Os primeiros acontecimentos importantes, trazidos à tona pelos relatos, foram as dificuldades e o mal-estar que rodeiam suas vidas a partir de sua gravidez precoce e indesejada. Um fundo afetivo acompanha as narrações, sendo na maioria das vezes de porte doloroso e triste, e outras inclusive com conotações de insegurança e rancor. Expressões como o que vou fazer, minha vida, meu estudo? ou estraguei minha vida, ditas por elas, e é seu filho, veja o que vai fazer com ele, formulada por algum familiar, exemplificam a matiz que guardou o processo. Expressões como acabou a minha liberdade explicitam os sentimentos diante do processo árduo que tem sido a gravidez, como se esta fosse um incômodo.

Os processos de gestações não desejadas não são planejados e se relacionam com negações e conflitos. A possibilidade de abortar é apresentada nos relatos, abertamente ou como uma sombra, gerando sentimentos de culpa. As seis estudantes revelam a intenção manifesta ou velada de aborto. Em geral, esta possibilidade é descartada quando reconhecem a gravidez e decidem comunicar a situação ao companheiro sexual, aos familiares e/ou amigos.

Uma estudante relata um aborto, de uma gravidez anterior gerada em uma relação com um homem casado, quando tinha 15 anos de idade. Anos depois, ante uma nova gravidez e por causa de um sonho, a estudante expressa culpa e erro na interrupção da gestação: tomei a decisão de ter o bebê um dia em que dormi e sonhei que a criança me dizia que eu a tinha matado.

Os sentimentos de culpa se relacionam também com a presença de um filho fora de uma relação formal de casal, o que torna até as demais partes de sua vida íntima evidentes; sem o aparecimento de evidências, o "pecado" a vida sexual ativa fora da relação formal é uma mera suspeita.
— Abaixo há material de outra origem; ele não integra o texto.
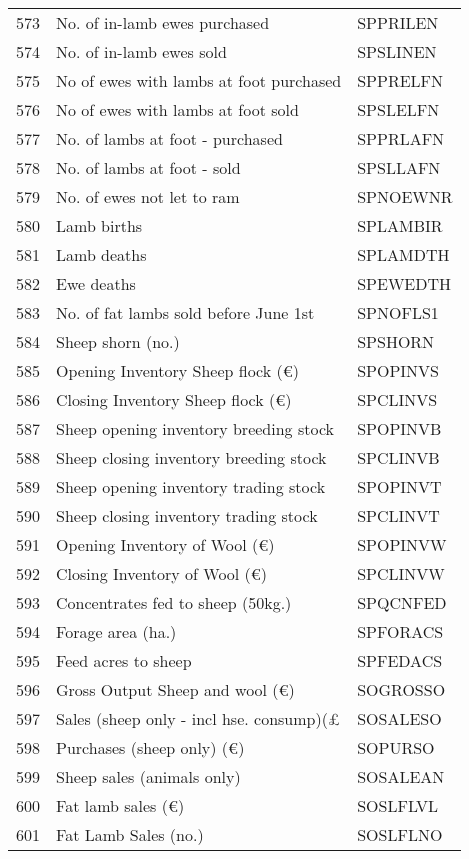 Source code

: \documentclass{article}\usepackage{graphicx, color}
\begin{document}
\begin{flushleft}
\begin{table}[ht]
\begin{center}
\begin{tabular}{rll}
  573 & No. of in-lamb ewes purchased & SPPRILEN \\ 
  574 & No. of in-lamb ewes sold & SPSLINEN \\ 
  575 & No of ewes with lambs at foot purchased & SPPRELFN \\ 
  576 & No of ewes with lambs at foot sold & SPSLELFN \\ 
  577 & No. of lambs at foot - purchased & SPPRLAFN \\ 
  578 & No. of lambs at foot - sold & SPSLLAFN \\ 
  579 & No. of ewes not let to ram & SPNOEWNR \\ 
  580 & Lamb births & SPLAMBIR \\ 
  581 & Lamb deaths & SPLAMDTH \\ 
  582 & Ewe deaths & SPEWEDTH \\ 
  583 & No. of fat lambs sold before June 1st & SPNOFLS1 \\ 
  584 & Sheep shorn             (no.) & SPSHORN \\ 
  585 & Opening Inventory Sheep flock   (€) & SPOPINVS \\ 
  586 & Closing Inventory Sheep flock   (€) & SPCLINVS \\ 
  587 & Sheep opening inventory breeding stock & SPOPINVB \\ 
  588 & Sheep closing inventory breeding stock & SPCLINVB \\ 
  589 & Sheep opening inventory trading stock & SPOPINVT \\ 
  590 & Sheep closing inventory trading stock & SPCLINVT \\ 
  591 & Opening Inventory of Wool (€) & SPOPINVW \\ 
  592 & Closing Inventory of Wool (€) & SPCLINVW \\ 
  593 & Concentrates fed to sheep (50kg.) & SPQCNFED \\ 
  594 & Forage area (ha.) & SPFORACS \\ 
  595 & Feed acres to sheep & SPFEDACS \\ 
  596 & Gross Output Sheep and wool (€) & SOGROSSO \\ 
  597 & Sales (sheep only - incl hse. consump)(£ & SOSALESO \\ 
  598 & Purchases (sheep only)   (€) & SOPURSO \\ 
  599 & Sheep sales (animals only) & SOSALEAN \\ 
  600 & Fat lamb sales           (€) & SOSLFLVL \\ 
  601 & Fat Lamb Sales           (no.) & SOSLFLNO \\ 

\end{tabular}
\end{center}
\end{table}
\end{flushleft}
\end{document}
A partir dos relatos das protagonistas, trata-se de uma vida sexual que viola a norma social e, portanto é como se fosse merecedora de castigo, este representado pela culpa mencionada, pela solidão e conflito com a família. Esta situação só pode ser superada reconhecendo os significados que o feito da gravidez tem para elas, a fim de que sejam assumidos de forma saudável e que contribuam positivamente com a educação dos filhos. Do contrário, os padrões fracos e danosos da educação, que reproduzem o rancor, a culpa e a sensação permanente de não serem desejados, serão perpetuados.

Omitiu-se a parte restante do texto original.